Personal information
- Full name: Colin Calderwood
- Date of birth: 20 January 1965 (age 61)
- Place of birth: Stranraer, Scotland
- Height: 6 ft 0 in (1.83 m)
- Position: Centre-back

Senior career*
- Years: Team / Apps / (Gls)
- 1982–1985: Mansfield Town / 100 / (1)
- 1985–1993: Swindon Town / 330 / (20)
- 1993–1999: Tottenham Hotspur / 163 / (6)
- 1999–2000: Aston Villa / 26 / (0)
- 2000–2001: Nottingham Forest / 8 / (0)
- 2001: → Notts County (loan) / 5 / (0)
- Total:  / 632 / (27)

International career
- 1995–1999: Scotland / 36 / (1)

Managerial career
- 2003–2006: Northampton Town
- 2006–2008: Nottingham Forest
- 2010–2011: Hibernian
- 2018–2020: Cambridge United
- 2026: Northampton Town (interim)

= Colin Calderwood =

Scottish association football player and manager

Colin Calderwood (born 20 January 1965) is a Scottish professional football manager and former player who was most recently the interim head coach of Northampton Town.
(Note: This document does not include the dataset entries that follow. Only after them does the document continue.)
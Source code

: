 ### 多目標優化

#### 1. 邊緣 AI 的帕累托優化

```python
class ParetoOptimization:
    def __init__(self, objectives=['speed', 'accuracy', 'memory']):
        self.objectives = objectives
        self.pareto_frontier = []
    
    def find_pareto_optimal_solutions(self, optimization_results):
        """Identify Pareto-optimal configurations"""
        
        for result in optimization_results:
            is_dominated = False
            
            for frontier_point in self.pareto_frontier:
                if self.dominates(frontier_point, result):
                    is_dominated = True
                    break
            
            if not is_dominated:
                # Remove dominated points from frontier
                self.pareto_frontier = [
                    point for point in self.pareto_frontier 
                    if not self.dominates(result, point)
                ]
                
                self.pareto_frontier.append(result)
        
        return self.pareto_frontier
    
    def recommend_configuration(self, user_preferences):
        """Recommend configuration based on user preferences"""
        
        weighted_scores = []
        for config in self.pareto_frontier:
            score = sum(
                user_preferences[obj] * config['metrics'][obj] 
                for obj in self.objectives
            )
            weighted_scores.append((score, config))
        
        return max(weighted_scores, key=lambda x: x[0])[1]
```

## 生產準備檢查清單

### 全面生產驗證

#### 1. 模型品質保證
As a player, he was a centre-back who played in the Premier League for Tottenham Hotspur and Aston Villa and in the Football League for Mansfield Town, Swindon Town, Nottingham Forest and Notts County. He was capped 36 times for Scotland and was part of their Euro 96 and World Cup 98 squads.
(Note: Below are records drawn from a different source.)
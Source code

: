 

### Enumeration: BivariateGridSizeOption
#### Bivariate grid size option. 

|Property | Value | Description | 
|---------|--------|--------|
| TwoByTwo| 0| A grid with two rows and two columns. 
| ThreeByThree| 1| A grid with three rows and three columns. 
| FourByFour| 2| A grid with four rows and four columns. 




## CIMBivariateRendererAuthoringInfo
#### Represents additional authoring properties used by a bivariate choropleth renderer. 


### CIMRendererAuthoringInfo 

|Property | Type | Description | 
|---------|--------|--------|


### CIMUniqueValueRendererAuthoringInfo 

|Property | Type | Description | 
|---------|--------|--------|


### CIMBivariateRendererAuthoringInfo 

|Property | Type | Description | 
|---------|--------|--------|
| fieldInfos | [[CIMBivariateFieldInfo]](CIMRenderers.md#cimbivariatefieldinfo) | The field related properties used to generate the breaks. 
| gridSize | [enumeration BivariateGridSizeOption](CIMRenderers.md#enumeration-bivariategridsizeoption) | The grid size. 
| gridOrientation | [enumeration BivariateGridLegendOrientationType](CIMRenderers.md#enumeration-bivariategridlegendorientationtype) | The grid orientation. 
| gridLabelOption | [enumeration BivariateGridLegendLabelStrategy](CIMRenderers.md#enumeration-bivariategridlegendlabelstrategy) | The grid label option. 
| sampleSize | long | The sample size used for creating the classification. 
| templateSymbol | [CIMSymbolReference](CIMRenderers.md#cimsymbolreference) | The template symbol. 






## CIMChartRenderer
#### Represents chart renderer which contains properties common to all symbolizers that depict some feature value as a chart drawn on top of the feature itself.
Following retirement, he became manager of Northampton Town in 2003, guiding the club to promotion in 2006. He then became manager of Nottingham Forest helping the club win promotion in 2008. Calderwood was sacked by Forest in December 2008 and then moved to Newcastle United, working as first team coach. After a year with the Tyneside club, Calderwood became a manager again by moving to Hibernian, but he was sacked after just over a year in that job. He was associated with Chris Hughton for several years, working as his assistant manager at Newcastle United, Birmingham City, Norwich City and Brighton & Hove Albion. After a spell as assistant manager at Aston Villa, he returned to full-time management and had two years in charge of Cambridge United.

==Club career==

===Mansfield Town===
Despite being born and raised in the Stranraer area, Calderwood never played in the Scottish leagues. He started his career in the lower reaches of The Football League in England, with Mansfield Town. He played 100 league games for the club, three as substitute. His debut for Mansfield was spoiled by the club making an error in his registration which caused them to be deducted two league points.

=== Swindon Town ===
Swindon Town manager Lou Macari signed Calderwood from Mansfield Town in 1985, with a Football League tribunal setting the fee at £27,500.
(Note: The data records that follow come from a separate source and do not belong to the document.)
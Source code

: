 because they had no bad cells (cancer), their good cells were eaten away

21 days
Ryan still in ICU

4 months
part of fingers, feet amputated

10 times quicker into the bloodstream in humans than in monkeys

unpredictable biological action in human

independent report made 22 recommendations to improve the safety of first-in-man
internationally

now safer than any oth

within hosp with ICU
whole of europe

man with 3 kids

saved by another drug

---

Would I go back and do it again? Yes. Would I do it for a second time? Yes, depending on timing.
The 21-year-old Calderwood was installed as the club captain, and he made his debut on the first day of the season, a 1–0 defeat at Wrexham on 17 August 1985. Although that season started badly, it ended with the Town breaking the League points record as they won the Fourth Division title. Calderwood's performance in Swindon Town's defence won him the Adver Player of the Year award from the Swindon Advertiser.

The following season, Calderwood helped Swindon Town to their achieve their second successive promotion, after beating Gillingham in the playoff final replay at Selhurst Park.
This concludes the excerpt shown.